I was incredibly disappointed when Alexis Nihon opened its newly renovated food court to the public. Prior to renovations, it had embodied the Global Village. Iron twirl chairs, dark earthy tones, wood finishing, geometric storefronts (the byproduct of the limitations present in primitive computer-automated design software), warm overhead lamps, and the mall’s name signed in reflective gold coloring on every food tray. It sold you the notion of confidence in the establishment. A food court is not luxurious, and any attempt to separate the connotations of such a thing from the layman is foolish and heartless. A few food courts do this; Time Out Market and Le Central come to mind. If you had money, you would just go to a restaurant. Furthermore, the food court was incredibly spacious. This decision might have been to the detriment of the developers, as loiterers would find great solace in spending whole days staring out of the large glass panes at Maisonneuve Street. What there is now is what I can only describe as a third-year interior design student’s summative assessment. White glossy tile on everything, fake birch wood panelling (fake wood is a stylistic decision I could get behind if it were at all friendly to the eye), hospital lighting, fake vines hung overhead, tall, uncomfortable stools, bloated pillars that reduce the seating capacity by a considerable amount, and replacing every restaurant with some variation of protein bowl and/or wrap-slop.

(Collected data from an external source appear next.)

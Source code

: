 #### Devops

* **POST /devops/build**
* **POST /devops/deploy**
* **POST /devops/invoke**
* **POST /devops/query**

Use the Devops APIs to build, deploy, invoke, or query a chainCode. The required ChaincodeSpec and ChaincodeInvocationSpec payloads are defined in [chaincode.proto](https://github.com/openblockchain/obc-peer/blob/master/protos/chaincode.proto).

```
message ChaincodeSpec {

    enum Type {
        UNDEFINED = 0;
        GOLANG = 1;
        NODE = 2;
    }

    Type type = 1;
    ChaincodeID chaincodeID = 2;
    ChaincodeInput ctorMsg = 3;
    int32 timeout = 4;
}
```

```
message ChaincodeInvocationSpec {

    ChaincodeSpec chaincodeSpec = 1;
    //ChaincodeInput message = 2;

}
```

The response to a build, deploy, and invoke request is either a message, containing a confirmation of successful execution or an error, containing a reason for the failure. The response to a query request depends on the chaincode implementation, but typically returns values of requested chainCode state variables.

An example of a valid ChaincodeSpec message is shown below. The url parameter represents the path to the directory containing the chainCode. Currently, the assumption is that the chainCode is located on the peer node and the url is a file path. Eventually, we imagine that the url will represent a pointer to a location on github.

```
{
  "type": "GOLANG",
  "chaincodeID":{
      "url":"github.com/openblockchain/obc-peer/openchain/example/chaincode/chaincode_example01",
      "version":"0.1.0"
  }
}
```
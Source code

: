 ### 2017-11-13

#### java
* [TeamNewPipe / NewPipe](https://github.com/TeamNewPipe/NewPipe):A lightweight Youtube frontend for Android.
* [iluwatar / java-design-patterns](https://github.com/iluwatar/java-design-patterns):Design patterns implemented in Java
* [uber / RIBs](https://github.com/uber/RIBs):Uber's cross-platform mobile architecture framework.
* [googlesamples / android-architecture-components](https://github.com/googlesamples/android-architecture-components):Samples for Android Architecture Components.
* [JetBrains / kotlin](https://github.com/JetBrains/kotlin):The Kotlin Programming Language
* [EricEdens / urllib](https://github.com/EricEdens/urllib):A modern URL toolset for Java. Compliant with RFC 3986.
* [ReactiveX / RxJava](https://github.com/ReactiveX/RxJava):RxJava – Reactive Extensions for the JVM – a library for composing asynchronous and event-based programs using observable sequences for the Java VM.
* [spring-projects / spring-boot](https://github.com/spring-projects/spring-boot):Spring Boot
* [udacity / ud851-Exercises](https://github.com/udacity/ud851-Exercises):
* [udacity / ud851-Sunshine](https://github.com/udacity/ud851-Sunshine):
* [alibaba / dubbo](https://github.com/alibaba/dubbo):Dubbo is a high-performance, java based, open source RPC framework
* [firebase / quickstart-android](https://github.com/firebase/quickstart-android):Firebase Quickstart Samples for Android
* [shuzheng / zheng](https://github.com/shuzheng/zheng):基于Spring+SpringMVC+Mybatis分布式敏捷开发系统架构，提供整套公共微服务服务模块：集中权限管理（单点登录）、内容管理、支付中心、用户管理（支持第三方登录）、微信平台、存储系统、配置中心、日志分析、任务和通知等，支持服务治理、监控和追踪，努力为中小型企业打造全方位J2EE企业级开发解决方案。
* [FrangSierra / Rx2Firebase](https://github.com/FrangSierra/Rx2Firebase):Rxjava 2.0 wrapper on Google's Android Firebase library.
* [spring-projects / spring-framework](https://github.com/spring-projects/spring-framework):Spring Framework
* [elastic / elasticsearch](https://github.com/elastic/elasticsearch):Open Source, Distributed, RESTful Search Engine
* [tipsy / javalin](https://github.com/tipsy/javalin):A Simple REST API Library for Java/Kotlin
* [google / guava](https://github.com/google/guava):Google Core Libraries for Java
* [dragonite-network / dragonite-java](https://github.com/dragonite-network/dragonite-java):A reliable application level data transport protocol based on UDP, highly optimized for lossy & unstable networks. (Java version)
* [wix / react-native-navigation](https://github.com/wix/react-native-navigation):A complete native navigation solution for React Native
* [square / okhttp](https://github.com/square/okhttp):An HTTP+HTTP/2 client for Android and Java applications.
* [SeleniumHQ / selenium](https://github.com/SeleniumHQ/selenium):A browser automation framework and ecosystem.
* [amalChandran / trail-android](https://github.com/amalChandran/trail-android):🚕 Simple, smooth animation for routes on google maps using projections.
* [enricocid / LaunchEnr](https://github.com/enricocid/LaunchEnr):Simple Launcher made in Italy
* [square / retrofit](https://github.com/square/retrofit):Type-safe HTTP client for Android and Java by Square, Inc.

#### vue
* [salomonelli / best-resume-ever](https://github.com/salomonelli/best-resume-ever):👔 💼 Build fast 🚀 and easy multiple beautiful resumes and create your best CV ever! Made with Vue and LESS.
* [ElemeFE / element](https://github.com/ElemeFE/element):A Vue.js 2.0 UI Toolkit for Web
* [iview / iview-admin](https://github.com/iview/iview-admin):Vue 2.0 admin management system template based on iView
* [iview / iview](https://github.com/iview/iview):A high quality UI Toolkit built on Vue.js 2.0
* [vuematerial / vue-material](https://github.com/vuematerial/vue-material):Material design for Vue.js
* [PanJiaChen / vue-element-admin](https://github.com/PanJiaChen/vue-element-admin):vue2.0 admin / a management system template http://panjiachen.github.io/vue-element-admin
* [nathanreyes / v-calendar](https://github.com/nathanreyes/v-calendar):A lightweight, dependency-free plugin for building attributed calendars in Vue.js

In this time, every publicly accessible building follows this ethos. Terrified of stagnation, they follow the millennial school of consumer design to a tee. Make every building look like a MacBook. Give it a name一 BONAP sounds like some government bureau. Use a common idiom or adjective, purposely omitting letters so the reader does the heavy lifting. The mall is a mobile app that disrupts industry and builds powerful social connections, right? There’s no point in making snide remarks about a building that has already been built. This hurts. I would like to find beauty in this construction一a greater question would be whether or not embracing GVC would help at all, given trends in consumer preferences一but I doubt the developers took it upon themselves to think about beauty at all through the renovation. Maybe I am foolish for deluding myself into wanting nice things. Maybe I should just go get a thirteen-dollar bowl of whatever and rice; maybe then I will be happy with an eyesore.